To do: Of all the entries below, only the lines from the one with "Since we cannot" up to and including the one with "Dijkstra argues in" are to be duplicated exactly.

[Stored data]
■ ■ ■
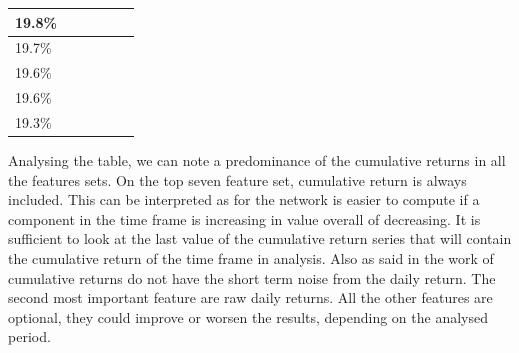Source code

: \begin{table}[h]
{\begin{tabular}{|l|l|l|l|l|l|}
			19.8\%                                                                        & \cellcolor[HTML]{9AFF99}                        & \cellcolor[HTML]{9AFF99}                                                                & \cellcolor[HTML]{FFCCC9}                                               & \cellcolor[HTML]{9AFF99}                                     & \cellcolor[HTML]{9AFF99}{\color[HTML]{9AFF99} } \\ \hline
			19.7\%                                                                        & \cellcolor[HTML]{FFCCC9}                        & \cellcolor[HTML]{9AFF99}                                                                & \cellcolor[HTML]{9AFF99}                                               & \cellcolor[HTML]{9AFF99}                                     & \cellcolor[HTML]{FFCCC9}{\color[HTML]{FFCCC9} } \\ \hline
			19.6\%                                                                        & \cellcolor[HTML]{FFCCC9}                        & \cellcolor[HTML]{9AFF99}                                                                & \cellcolor[HTML]{FFCCC9}                                               & \cellcolor[HTML]{9AFF99}                                     & \cellcolor[HTML]{FFCCC9}{\color[HTML]{FFCCC9} } \\ \hline
			19.6\%                                                                        & \cellcolor[HTML]{FFCCC9}                        & \cellcolor[HTML]{FFCCC9}                                                                & \cellcolor[HTML]{9AFF99}                                               & \cellcolor[HTML]{9AFF99}                                     & \cellcolor[HTML]{FFCCC9}{\color[HTML]{FFCCC9} } \\ \hline
			19.3\%                                                                        & \cellcolor[HTML]{9AFF99}                        & \cellcolor[HTML]{9AFF99}                                                                & \cellcolor[HTML]{9AFF99}                                               & \cellcolor[HTML]{9AFF99}                                     & \cellcolor[HTML]{FFCCC9}{\color[HTML]{FFCCC9} } \\ \hline
		\end{tabular}%
	}
\end{table}

Analysing the table, we can note a predominance of the cumulative returns in all the features sets. On the top seven feature set, cumulative return is always included. This can be interpreted as for the network is easier to compute if a component in the time frame is increasing in value overall of decreasing. It is sufficient to look at the last value of the cumulative return series that will contain the cumulative return of the time frame in analysis. Also as said in the work of \cite{chakravorty2018deep} cumulative returns do not have the short term noise from the daily return. The second most important feature are raw daily returns. All the other features are optional, they could improve or worsen the results, depending on the analysed period. 

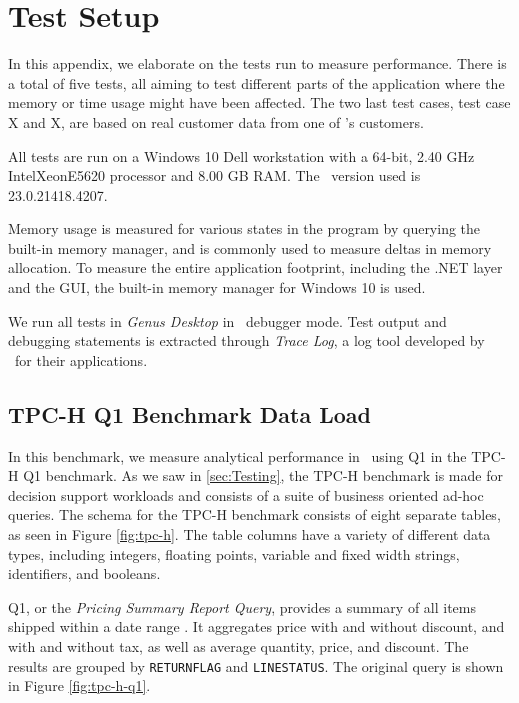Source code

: \chapter{Test Setup}
\label{app:test-setup}
In this appendix, we elaborate on the tests run to measure performance. There is a total of five tests, all aiming to test different parts of the application where the memory or time usage might have been affected. The two last test cases, test case X and X, are based on real customer data from one of \genus's customers.

All tests are run on a Windows 10 Dell workstation with a 64-bit, 2.40 GHz Intel\textregistered Xeon\textregistered E5620 processor and 8.00 GB RAM. The \delphi~version used is 23.0.21418.4207. 

Memory usage is measured for various states in the program by querying the built-in  memory manager, and is commonly used to measure deltas in memory allocation. To measure the entire application footprint, including the .NET layer and the GUI, the built-in memory manager for Windows 10 is used.

We run all tests in \textit{Genus Desktop} in \delphi~debugger mode. Test output and debugging statements is extracted through \textit{Trace Log}, a log tool developed by \genus~for their applications.


\section{TPC-H Q1 Benchmark Data Load}
\label{sec:TPC-H Q1 Benchmark Data Load}
In this benchmark, we measure analytical performance in \gap~using Q1 in the TPC-H Q1 benchmark. As we saw in \ref{sec:Testing}, the TPC-H benchmark is made for decision support workloads and consists of a suite of business oriented ad-hoc queries. The schema for the TPC-H benchmark consists of eight separate tables, as seen in Figure \ref{fig:tpc-h}. The table columns have a variety of different data types, including integers, floating points, variable and fixed width strings, identifiers, and booleans. 

Q1, or the \textit{Pricing Summary Report Query}, provides a summary of all items shipped within a date range \cite{Transaction_Processing_Performance_Council_TPC2014-ux}. It aggregates price with and without discount, and with and without tax, as well as average quantity, price, and discount. The results are grouped by \texttt{RETURNFLAG} and \texttt{LINESTATUS}. The original query is shown in Figure \ref{fig:tpc-h-q1}.

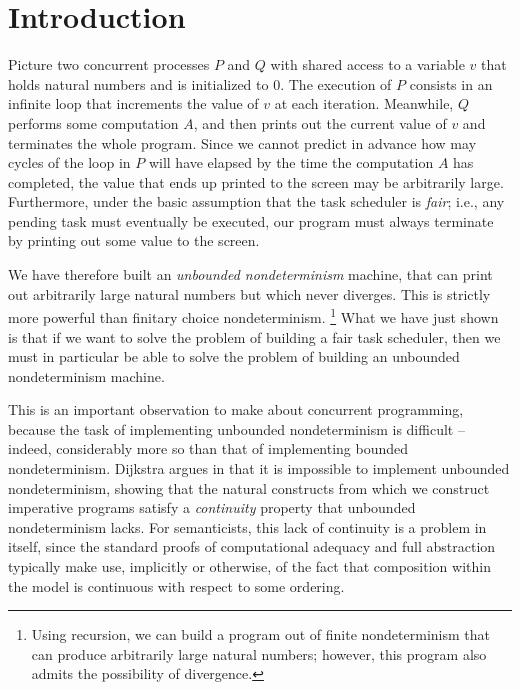 \documentclass[sigplan,9pt,review]{acmart}\settopmatter{printfolios=true,printccs=false,printacmref=false}
\begin{document}
\maketitle


\section{Introduction}

Picture two concurrent processes $P$ and $Q$ with shared access to a variable $v$ that holds natural numbers and is initialized to $0$.  
The execution of $P$ consists in an infinite loop that increments the value of $v$ at each iteration.  
Meanwhile, $Q$ performs some computation $A$, and then prints out the current value of $v$ and terminates the whole program.
Since we cannot predict in advance how may cycles of the loop in $P$ will have elapsed by the time the computation $A$ has completed, the value that ends up printed to the screen may be arbitrarily large.  
Furthermore, under the basic assumption that the task scheduler is \emph{fair}; i.e., any pending task must eventually be executed, our program must always terminate by printing out some value to the screen.  

We have therefore built an \emph{unbounded nondeterminism} machine, that can print out arbitrarily large natural numbers but which never diverges.  
This is strictly more powerful than finitary choice nondeterminism.
\footnote{Using recursion, we can build a program out of finite nondeterminism that can produce arbitrarily large natural numbers; however, this program also admits the possibility of divergence.}  
What we have just shown is that if we want to solve the problem of building a fair task scheduler, then we must in particular be able to solve the problem of building an unbounded nondeterminism machine.  

This is an important observation to make about concurrent programming, because the task of implementing unbounded nondeterminism is difficult -- indeed, considerably more so than that of implementing bounded nondeterminism.  
Dijkstra argues in \cite[Ch. 9]{DijkstraBook} that it is impossible to implement unbounded nondeterminism, showing that the natural constructs from which we construct imperative programs satisfy a \emph{continuity} property that unbounded nondeterminism lacks.  
For semanticists, this lack of continuity is a problem in itself, since the standard proofs of computational adequacy and full abstraction typically make use, implicitly or otherwise, of the fact that composition within the model is continuous with respect to some ordering.
\end{document}
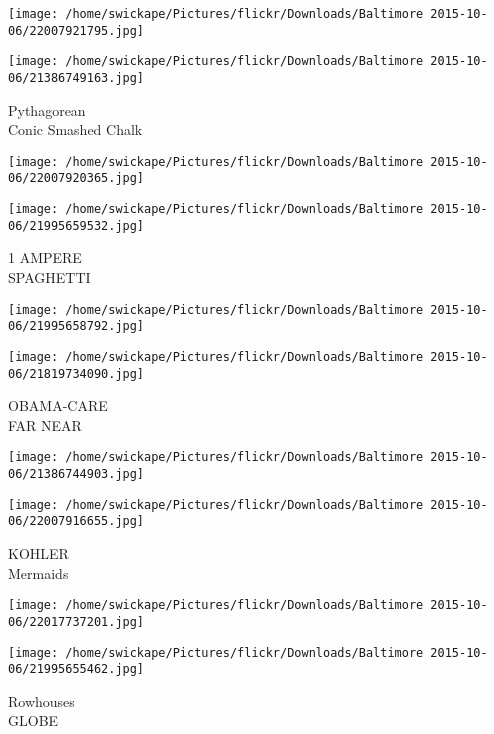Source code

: \documentclass[10pt,letterpaper]{article}
\begin{document}
\texttt{[image: /home/swickape/Pictures/flickr/Downloads/Baltimore 2015-10-06/22007921795.jpg]}

\vspace{0.25in}
\texttt{[image: /home/swickape/Pictures/flickr/Downloads/Baltimore 2015-10-06/21386749163.jpg]}

Pythagorean\\
Conic Smashed Chalk\\
\pagebreak

\texttt{[image: /home/swickape/Pictures/flickr/Downloads/Baltimore 2015-10-06/22007920365.jpg]}

\vspace{0.25in}
\texttt{[image: /home/swickape/Pictures/flickr/Downloads/Baltimore 2015-10-06/21995659532.jpg]}

1 AMPERE\\
SPAGHETTI\\
\pagebreak

\texttt{[image: /home/swickape/Pictures/flickr/Downloads/Baltimore 2015-10-06/21995658792.jpg]}

\vspace{0.25in}
\texttt{[image: /home/swickape/Pictures/flickr/Downloads/Baltimore 2015-10-06/21819734090.jpg]}

OBAMA{-}CARE\\
FAR NEAR\\
\pagebreak

\texttt{[image: /home/swickape/Pictures/flickr/Downloads/Baltimore 2015-10-06/21386744903.jpg]}

\vspace{0.25in}
\texttt{[image: /home/swickape/Pictures/flickr/Downloads/Baltimore 2015-10-06/22007916655.jpg]}

KOHLER\\
Mermaids\\
\pagebreak

\texttt{[image: /home/swickape/Pictures/flickr/Downloads/Baltimore 2015-10-06/22017737201.jpg]}

\vspace{0.25in}
\texttt{[image: /home/swickape/Pictures/flickr/Downloads/Baltimore 2015-10-06/21995655462.jpg]}

Rowhouses\\
GLOBE\\
\pagebreak
\end{document}
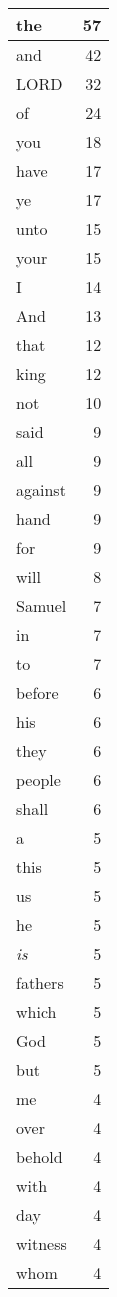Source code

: \begin{center}
\begin{longtable}{l|r}
\hline \hline
\endlastfoot
the & 57 \\ \hline
and & 42 \\ \hline
LORD & 32 \\ \hline
of & 24 \\ \hline
you & 18 \\ \hline
have & 17 \\ \hline
ye & 17 \\ \hline
unto & 15 \\ \hline
your & 15 \\ \hline
I & 14 \\ \hline
And & 13 \\ \hline
that & 12 \\ \hline
king & 12 \\ \hline
not & 10 \\ \hline
said & 9 \\ \hline
all & 9 \\ \hline
against & 9 \\ \hline
hand & 9 \\ \hline
for & 9 \\ \hline
will & 8 \\ \hline
Samuel & 7 \\ \hline
in & 7 \\ \hline
to & 7 \\ \hline
before & 6 \\ \hline
his & 6 \\ \hline
they & 6 \\ \hline
people & 6 \\ \hline
shall & 6 \\ \hline
a & 5 \\ \hline
this & 5 \\ \hline
us & 5 \\ \hline
he & 5 \\ \hline
\emph{is} & 5 \\ \hline
fathers & 5 \\ \hline
which & 5 \\ \hline
God & 5 \\ \hline
but & 5 \\ \hline
me & 4 \\ \hline
over & 4 \\ \hline
behold & 4 \\ \hline
with & 4 \\ \hline
day & 4 \\ \hline
witness & 4 \\ \hline
whom & 4 \\ \hline

\end{longtable}
\end{center}
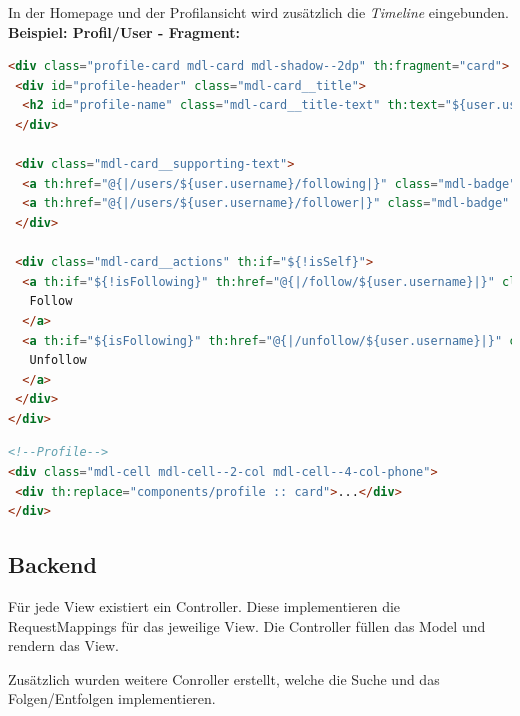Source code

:\documentclass[
    a4paper
]{scrreprt}
\begin{document}
	In der Homepage und der Profilansicht wird zusätzlich die \textit{Timeline} eingebunden.\\
	
	\textbf{Beispiel: Profil/User - Fragment:}
	\begin{lstlisting}[language=html]
<div class="profile-card mdl-card mdl-shadow--2dp" th:fragment="card">
 <div id="profile-header" class="mdl-card__title">
  <h2 id="profile-name" class="mdl-card__title-text" th:text="${user.username}"></h2>
 </div>
		
 <div class="mdl-card__supporting-text">
  <a th:href="@{|/users/${user.username}/following|}" class="mdl-badge" th:attr="data-badge=${followingCnt}">Following</a>
  <a th:href="@{|/users/${user.username}/follower|}" class="mdl-badge" th:attr="data-badge=${followerCnt}">Follower</a>
 </div>
		
 <div class="mdl-card__actions" th:if="${!isSelf}">
  <a th:if="${!isFollowing}" th:href="@{|/follow/${user.username}|}" class="mdl-button mdl-button--raised mdl-button--colored mdl-js-button mdl-js-ripple-effect" style="width: 100%;">
   Follow
  </a>
  <a th:if="${isFollowing}" th:href="@{|/unfollow/${user.username}|}" class="warn mdl-button mdl-button--raised mdl-js-button mdl-js-ripple-effect" style="width: 100%;">
   Unfollow
  </a>
 </div>
</div>
	\end{lstlisting}
	\begin{lstlisting}[language=html]
<!--Profile-->
<div class="mdl-cell mdl-cell--2-col mdl-cell--4-col-phone">
 <div th:replace="components/profile :: card">...</div>
</div>
	\end{lstlisting}

    \subsection{Backend}
	Für jede View existiert ein Controller. Diese implementieren die RequestMappings für das jeweilige View. Die Controller füllen das Model und rendern das View.
	
	Zusätzlich wurden weitere Conroller erstellt, welche die Suche und das Folgen/Entfolgen implementieren.\\
	
\end{document}
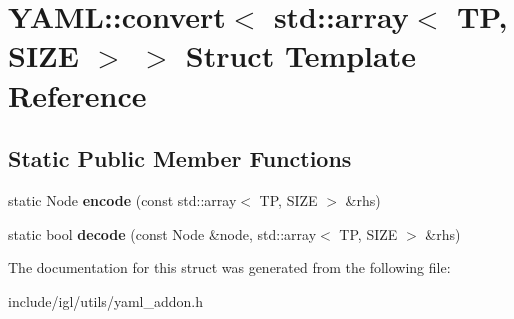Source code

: \hypertarget{structYAML_1_1convert_3_01std_1_1array_3_01TP_00_01SIZE_01_4_01_4}{}\section{Y\+A\+ML\+:\+:convert$<$ std\+:\+:array$<$ TP, S\+I\+ZE $>$ $>$ Struct Template Reference}
\label{structYAML_1_1convert_3_01std_1_1array_3_01TP_00_01SIZE_01_4_01_4}
\subsection*{Static Public Member Functions}
\begin{DoxyCompactItemize}
\item 
\mbox{\label{structYAML_1_1convert_3_01std_1_1array_3_01TP_00_01SIZE_01_4_01_4_a1eeed03353acfe9bd2a8c97a8904f498}} 
static Node {\bfseries encode} (const std\+::array$<$ TP, S\+I\+ZE $>$ \&rhs)
\item 
\mbox{\label{structYAML_1_1convert_3_01std_1_1array_3_01TP_00_01SIZE_01_4_01_4_ae3cd9a7f90106511270f06bde606c427}} 
static bool {\bfseries decode} (const Node \&node, std\+::array$<$ TP, S\+I\+ZE $>$ \&rhs)
\end{DoxyCompactItemize}


The documentation for this struct was generated from the following file\+:\begin{DoxyCompactItemize}
\item 
include/igl/utils/yaml\+\_\+addon.\+h\end{DoxyCompactItemize}
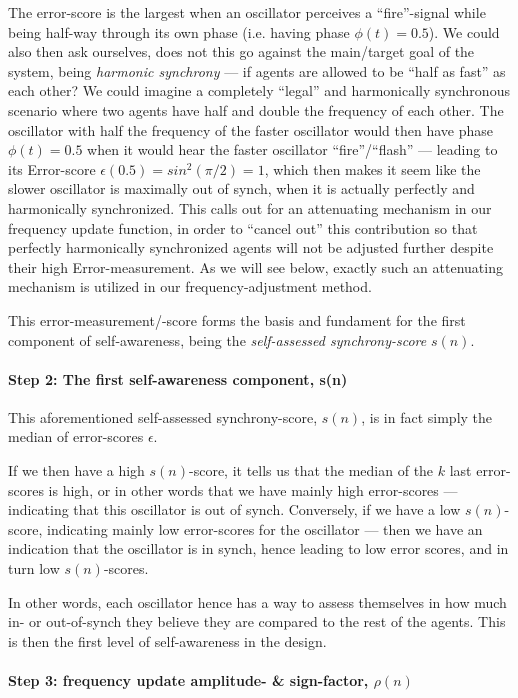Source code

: 		The error-score is the largest when an oscillator perceives a ``fire''-signal while being half-way through its own phase (i.e. having phase $\phi(t)=0.5$). We could also then ask ourselves, does not this go against the main/target goal of the system, being \textit{harmonic synchrony} — if agents are allowed to be ``half as fast'' as each other? We could imagine a completely ``legal'' and harmonically synchronous scenario where two agents have half and double the frequency of each other. The oscillator with half the frequency of the faster oscillator would then have phase $\phi(t)=0.5$ when it would hear the faster oscillator ``fire''/``flash'' — leading to its Error-score $\epsilon(0.5) = sin^2(\pi/2) = 1$, which then makes it seem like the slower oscillator is maximally out of synch, when it is actually perfectly and harmonically synchronized. This calls out for an attenuating mechanism in our frequency update function, in order to ``cancel out'' this contribution so that perfectly harmonically synchronized agents will not be adjusted further despite their high Error-measurement. As we will see below, exactly such an attenuating mechanism is utilized in our frequency-adjustment method.

		This error-measurement/-score forms the basis and fundament for the first component of self-awareness, being the \textit{self-assessed synchrony-score} $s(n)$.


		\paragraph{Step 2: The first self-awareness component, s(n)}
		\label{s_n}
		This aforementioned self-assessed synchrony-score, $s(n)$, is in fact simply the median of error-scores $\epsilon$.

		If we then have a high $s(n)$-score, it tells us that the median of the $k$ last error-scores is high, or in other words that we have mainly high error-scores — indicating that this oscillator is out of synch. Conversely, if we have a low $s(n)$-score, indicating mainly low error-scores for the oscillator — then we have an indication that the oscillator is in synch, hence leading to low error scores, and in turn low $s(n)$-scores. 

		In other words, each oscillator hence has a way to assess themselves in how much in- or out-of-synch they believe they are compared to the rest of the agents. This is then the first level of self-awareness in the design.

		\paragraph{Step 3: frequency update amplitude- \& sign-factor, $\rho(n)$}

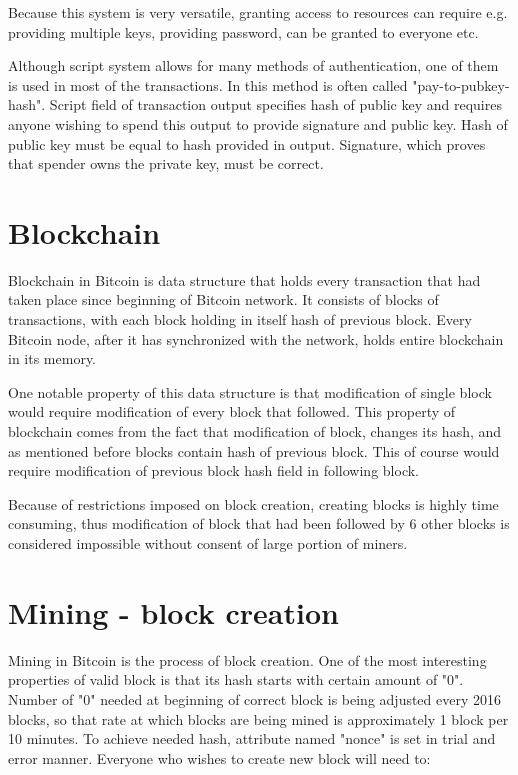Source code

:\documentclass[12pt, en, eng, oneside]{mgr}
\begin{document}
Because this system is very versatile, granting access to resources can require e.g. providing multiple keys, providing password, can be granted to everyone etc. 

Although script system allows for many methods of authentication, one of them is used in most of the transactions. In this method is often called "pay-to-pubkey-hash". Script field of transaction output specifies hash of public key and requires anyone wishing to spend this output to provide signature and public key. Hash of public key must be equal to hash provided in output. Signature, which proves that spender owns the private key, must be correct.


\section{Blockchain}
Blockchain in Bitcoin is data structure that holds every transaction that had taken place since beginning of Bitcoin network. It consists of blocks of transactions, with each block holding in itself hash of previous block. Every Bitcoin node, after it has synchronized with the network, holds entire blockchain in its memory.

One notable property of this data structure is that modification of single block would require modification of every block that followed. This property of blockchain comes from the fact that modification of block, changes its hash, and as mentioned before blocks contain hash of previous block. This of course would require modification of previous block hash field in following block. 

Because of restrictions imposed on block creation, creating blocks is highly time consuming, thus modification of block that had been followed by 6 other blocks is considered impossible without consent of large portion of miners.

\section{Mining - block creation}
Mining in Bitcoin is the process of block creation. One of the most interesting properties of valid block is that its hash starts with certain amount of "0". Number of "0" needed at beginning of correct block is being adjusted every 2016 blocks, so that rate at which blocks are being mined is approximately 1 block per 10 minutes. To achieve needed hash, attribute named "nonce" is set in trial and error manner. Everyone who wishes to create new block will need to:
\end{document}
■ ■ ■
Response:
Since we cannot predict in advance how may cycles of the loop in $P$ will have elapsed by the time the computation $A$ has completed, the value that ends up printed to the screen may be arbitrarily large.  
Furthermore, under the basic assumption that the task scheduler is \emph{fair}; i.e., any pending task must eventually be executed, our program must always terminate by printing out some value to the screen.  

We have therefore built an \emph{unbounded nondeterminism} machine, that can print out arbitrarily large natural numbers but which never diverges.  
This is strictly more powerful than finitary choice nondeterminism.
\footnote{Using recursion, we can build a program out of finite nondeterminism that can produce arbitrarily large natural numbers; however, this program also admits the possibility of divergence.}  
What we have just shown is that if we want to solve the problem of building a fair task scheduler, then we must in particular be able to solve the problem of building an unbounded nondeterminism machine.  

This is an important observation to make about concurrent programming, because the task of implementing unbounded nondeterminism is difficult -- indeed, considerably more so than that of implementing bounded nondeterminism.  
Dijkstra argues in \cite[Ch. 9]{DijkstraBook} that it is impossible to implement unbounded nondeterminism, showing that the natural constructs from which we construct imperative programs satisfy a \emph{continuity} property that unbounded nondeterminism lacks.  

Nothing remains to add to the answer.